Have you ever heard a song on the radio, perhaps even sung along to it once or twice, when a questionable lyric caused you to furrow your brow in confusion and stop to say aloud, “What is this song even about?”

I have. And because I am confident that the vast majority of the world is almost exactly like I, I know that you, Internet, have too.

In my free time, which is actually most of my time, I like to entertain myself by putting my degree in English Studies to use by analyzing the lyrics found in today’s popular music.

Often, it would seem, the lyricists of today pay little or no attention to elements of poetry such as meter. And why should they? After all, they are not really writing poetry, right? Did the individual who penned Miley Cyrus’s “Party in the U.S.A.” sit down and say to him or herself, “This is it. This is my masterpiece. I have utilized just the right amount of poetic devices to provoke thought. My diction is perfect. The intellectuals of the world will understand that this is actually a critique of the American democratic system. However, for those who are less scholastically inclined, my words will ring out with another message entirely. People everywhere will be brought together by my work and will rejoice. They will party in the U.S.A.!”

My favourite song, to date, to examine has been “London Bridge,” notably sung by Fergie of Black Eyed Peas notoriety. Why does this song intrigue me so? Because I in no way comprehend the analogy the writers of the song were making. What is being referenced with the words “london bridge.”

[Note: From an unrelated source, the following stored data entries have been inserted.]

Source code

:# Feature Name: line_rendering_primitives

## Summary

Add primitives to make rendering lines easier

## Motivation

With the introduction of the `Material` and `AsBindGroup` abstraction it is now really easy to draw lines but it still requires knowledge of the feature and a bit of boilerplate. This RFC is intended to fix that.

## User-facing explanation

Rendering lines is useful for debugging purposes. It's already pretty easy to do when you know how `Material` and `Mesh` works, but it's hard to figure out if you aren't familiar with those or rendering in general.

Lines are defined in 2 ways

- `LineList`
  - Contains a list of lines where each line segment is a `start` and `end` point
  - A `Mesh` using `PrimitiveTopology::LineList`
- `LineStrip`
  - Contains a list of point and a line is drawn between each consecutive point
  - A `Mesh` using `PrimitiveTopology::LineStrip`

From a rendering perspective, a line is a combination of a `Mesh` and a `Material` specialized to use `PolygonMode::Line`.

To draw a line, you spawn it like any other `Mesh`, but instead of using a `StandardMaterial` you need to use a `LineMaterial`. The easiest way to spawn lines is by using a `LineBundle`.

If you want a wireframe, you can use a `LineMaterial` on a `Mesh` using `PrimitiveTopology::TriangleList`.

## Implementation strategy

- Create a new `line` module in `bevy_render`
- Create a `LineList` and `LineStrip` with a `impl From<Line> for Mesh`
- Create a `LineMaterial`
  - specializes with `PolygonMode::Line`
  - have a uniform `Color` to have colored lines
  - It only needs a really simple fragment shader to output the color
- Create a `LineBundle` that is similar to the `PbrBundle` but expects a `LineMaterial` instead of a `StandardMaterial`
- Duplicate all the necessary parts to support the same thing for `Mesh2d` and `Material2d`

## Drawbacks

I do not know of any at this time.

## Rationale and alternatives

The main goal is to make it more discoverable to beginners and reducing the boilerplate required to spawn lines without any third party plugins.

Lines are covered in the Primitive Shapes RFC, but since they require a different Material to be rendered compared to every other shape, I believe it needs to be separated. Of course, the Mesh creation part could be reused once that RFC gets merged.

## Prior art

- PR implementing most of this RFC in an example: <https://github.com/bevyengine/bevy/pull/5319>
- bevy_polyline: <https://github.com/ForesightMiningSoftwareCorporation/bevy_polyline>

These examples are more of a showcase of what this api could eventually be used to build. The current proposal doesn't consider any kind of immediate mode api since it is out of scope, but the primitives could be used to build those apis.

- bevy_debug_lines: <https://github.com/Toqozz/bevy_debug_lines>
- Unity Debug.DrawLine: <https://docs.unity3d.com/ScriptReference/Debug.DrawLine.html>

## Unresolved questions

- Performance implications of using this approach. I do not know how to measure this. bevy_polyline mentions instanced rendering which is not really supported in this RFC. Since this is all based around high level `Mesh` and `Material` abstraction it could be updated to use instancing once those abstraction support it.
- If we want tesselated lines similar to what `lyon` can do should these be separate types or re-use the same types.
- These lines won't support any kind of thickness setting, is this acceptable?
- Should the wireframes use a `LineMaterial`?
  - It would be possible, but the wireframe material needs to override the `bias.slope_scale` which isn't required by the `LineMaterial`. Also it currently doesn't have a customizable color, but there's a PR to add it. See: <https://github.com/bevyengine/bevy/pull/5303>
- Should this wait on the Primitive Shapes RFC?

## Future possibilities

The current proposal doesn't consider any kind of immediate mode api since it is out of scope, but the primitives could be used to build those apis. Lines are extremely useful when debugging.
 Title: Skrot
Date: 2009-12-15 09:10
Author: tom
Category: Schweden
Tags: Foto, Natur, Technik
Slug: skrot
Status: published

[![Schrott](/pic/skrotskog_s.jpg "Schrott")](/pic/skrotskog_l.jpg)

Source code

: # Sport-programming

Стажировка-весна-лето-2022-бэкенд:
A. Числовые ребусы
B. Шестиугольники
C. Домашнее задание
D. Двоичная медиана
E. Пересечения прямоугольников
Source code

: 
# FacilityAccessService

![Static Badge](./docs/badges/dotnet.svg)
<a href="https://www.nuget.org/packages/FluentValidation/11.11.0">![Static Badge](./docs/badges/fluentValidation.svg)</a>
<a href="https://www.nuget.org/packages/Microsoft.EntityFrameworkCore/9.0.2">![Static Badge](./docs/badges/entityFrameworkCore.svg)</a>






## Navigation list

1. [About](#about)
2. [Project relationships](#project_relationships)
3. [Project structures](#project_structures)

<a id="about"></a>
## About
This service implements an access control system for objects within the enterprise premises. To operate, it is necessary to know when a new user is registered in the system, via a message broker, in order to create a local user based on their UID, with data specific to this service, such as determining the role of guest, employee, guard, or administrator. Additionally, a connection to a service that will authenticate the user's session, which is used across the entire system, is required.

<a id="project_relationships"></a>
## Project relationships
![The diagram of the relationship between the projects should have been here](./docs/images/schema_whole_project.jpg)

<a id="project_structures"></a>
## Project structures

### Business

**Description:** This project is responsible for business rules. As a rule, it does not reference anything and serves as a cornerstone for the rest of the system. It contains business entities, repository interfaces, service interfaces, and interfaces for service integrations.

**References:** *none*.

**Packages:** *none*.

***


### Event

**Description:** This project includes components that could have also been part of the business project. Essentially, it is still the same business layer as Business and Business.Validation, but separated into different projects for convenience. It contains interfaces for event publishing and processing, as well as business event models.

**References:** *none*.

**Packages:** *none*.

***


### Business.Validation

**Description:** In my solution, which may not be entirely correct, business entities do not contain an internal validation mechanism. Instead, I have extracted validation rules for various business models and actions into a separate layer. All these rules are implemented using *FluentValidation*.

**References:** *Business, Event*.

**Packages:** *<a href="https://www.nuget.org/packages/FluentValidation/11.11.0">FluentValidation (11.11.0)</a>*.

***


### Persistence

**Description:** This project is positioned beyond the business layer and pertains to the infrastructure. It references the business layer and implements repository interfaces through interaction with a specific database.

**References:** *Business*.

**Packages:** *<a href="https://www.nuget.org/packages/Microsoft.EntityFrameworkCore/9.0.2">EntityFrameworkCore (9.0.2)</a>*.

If you are at all familiar with history, you will recall that London Bridge has actually fallen down many times and has even been the site of multiple tragedies. In 1091, the original manifestation of the bridge was destroyed by a tornado. And then it caught fire in 1136 and again in 1212. It was during the 1212 fire that approximately 3,000 people died tragically after fires broke out on either side of the bridge and trapped them in the middle.

After taking these historical events into consideration, I can only presume that the lyricists behind Fergie’s gem wished to convey that, every time the subject of the poem (the “you” who, according to Fergie, often comes around) is within the speaker’s vicinity, the speaker is overcome with the desire to end many innocent lives and destroy property of the British government.

Whatever. Who am I to judge?


2 Responses to “Analyzing pop song lyrics as if they were real poems”

  1. 1 Daniel December 25, 2009 at 3:09 am

    1. Let’s be friends, I think we’re the same person.
    2. I thought you’d like this! Don’t worry, just a bunch of crazies thinkin’ they found Jesus in their toast, among other places.|main|dl2|link3|

  2. 2 Megan December 27, 2009 at 10:01 pm

    I will be your friend. But I suspect that we are not in fact the same person as I do not recall having left this message for myself.